## What to do
Hunt through the entries for the word "mismo" and copy each line in which it appears.

[[ Dataset content, beginning ]]

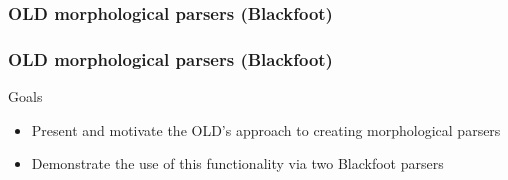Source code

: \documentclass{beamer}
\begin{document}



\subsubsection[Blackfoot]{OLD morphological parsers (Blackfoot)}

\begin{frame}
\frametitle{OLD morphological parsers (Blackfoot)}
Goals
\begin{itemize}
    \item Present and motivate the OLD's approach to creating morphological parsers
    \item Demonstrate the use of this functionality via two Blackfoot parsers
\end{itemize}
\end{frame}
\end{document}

[[ Dataset content, end ]]
[[ Dataset content, beginning ]]

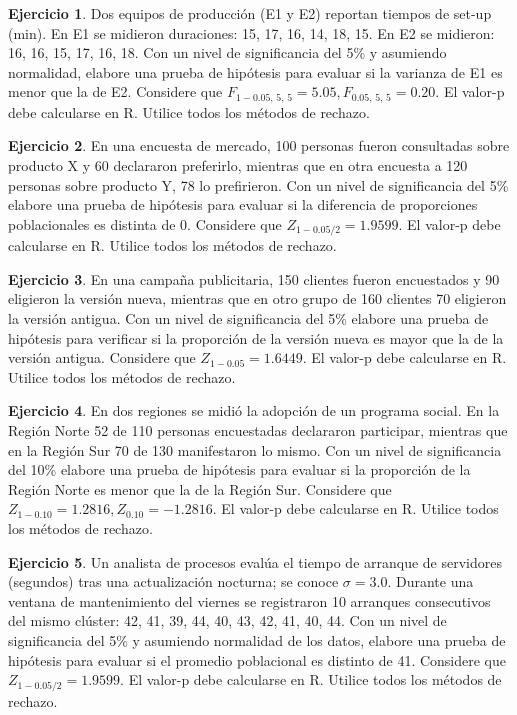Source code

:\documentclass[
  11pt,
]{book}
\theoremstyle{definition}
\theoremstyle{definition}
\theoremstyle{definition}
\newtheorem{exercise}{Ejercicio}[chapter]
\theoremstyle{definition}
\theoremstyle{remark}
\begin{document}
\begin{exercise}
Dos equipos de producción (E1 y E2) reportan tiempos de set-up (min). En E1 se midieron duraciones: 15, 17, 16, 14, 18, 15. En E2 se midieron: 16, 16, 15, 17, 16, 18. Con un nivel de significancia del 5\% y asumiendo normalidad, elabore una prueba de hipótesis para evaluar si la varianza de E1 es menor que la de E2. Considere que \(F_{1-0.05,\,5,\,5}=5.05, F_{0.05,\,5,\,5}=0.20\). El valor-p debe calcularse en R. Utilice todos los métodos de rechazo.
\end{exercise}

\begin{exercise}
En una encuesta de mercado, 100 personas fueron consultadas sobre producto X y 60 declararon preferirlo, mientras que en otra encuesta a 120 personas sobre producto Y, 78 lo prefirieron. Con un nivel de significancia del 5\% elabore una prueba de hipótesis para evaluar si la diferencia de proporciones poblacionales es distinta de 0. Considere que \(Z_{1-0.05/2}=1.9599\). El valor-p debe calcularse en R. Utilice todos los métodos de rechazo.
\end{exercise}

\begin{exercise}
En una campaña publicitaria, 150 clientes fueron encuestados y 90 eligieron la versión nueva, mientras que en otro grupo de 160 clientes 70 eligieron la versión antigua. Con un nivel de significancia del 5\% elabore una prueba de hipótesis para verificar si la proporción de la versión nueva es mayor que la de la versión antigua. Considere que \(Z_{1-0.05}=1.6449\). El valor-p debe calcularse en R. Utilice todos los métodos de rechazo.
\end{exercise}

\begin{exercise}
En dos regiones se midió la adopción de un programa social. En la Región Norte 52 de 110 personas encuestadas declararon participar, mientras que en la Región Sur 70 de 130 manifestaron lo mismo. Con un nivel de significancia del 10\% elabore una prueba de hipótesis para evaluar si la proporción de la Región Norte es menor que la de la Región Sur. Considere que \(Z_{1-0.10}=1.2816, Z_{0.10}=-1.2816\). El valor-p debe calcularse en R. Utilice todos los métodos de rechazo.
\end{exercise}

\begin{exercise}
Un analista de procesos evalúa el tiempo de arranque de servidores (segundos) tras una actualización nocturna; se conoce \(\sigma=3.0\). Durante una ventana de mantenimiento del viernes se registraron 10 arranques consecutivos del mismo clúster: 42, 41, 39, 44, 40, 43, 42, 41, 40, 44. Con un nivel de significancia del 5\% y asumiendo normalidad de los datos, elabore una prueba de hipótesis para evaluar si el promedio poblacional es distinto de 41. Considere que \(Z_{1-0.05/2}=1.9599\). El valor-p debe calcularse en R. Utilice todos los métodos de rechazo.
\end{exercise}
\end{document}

[[ Dataset content, end ]]

## Response
En dos regiones se midió la adopción de un programa social. En la Región Norte 52 de 110 personas encuestadas declararon participar, mientras que en la Región Sur 70 de 130 manifestaron lo mismo. Con un nivel de significancia del 10\% elabore una prueba de hipótesis para evaluar si la proporción de la Región Norte es menor que la de la Región Sur. Considere que \(Z_{1-0.10}=1.2816, Z_{0.10}=-1.2816\). El valor-p debe calcularse en R. Utilice todos los métodos de rechazo.
Un analista de procesos evalúa el tiempo de arranque de servidores (segundos) tras una actualización nocturna; se conoce \(\sigma=3.0\). Durante una ventana de mantenimiento del viernes se registraron 10 arranques consecutivos del mismo clúster: 42, 41, 39, 44, 40, 43, 42, 41, 40, 44. Con un nivel de significancia del 5\% y asumiendo normalidad de los datos, elabore una prueba de hipótesis para evaluar si el promedio poblacional es distinto de 41. Considere que \(Z_{1-0.05/2}=1.9599\). El valor-p debe calcularse en R. Utilice todos los métodos de rechazo.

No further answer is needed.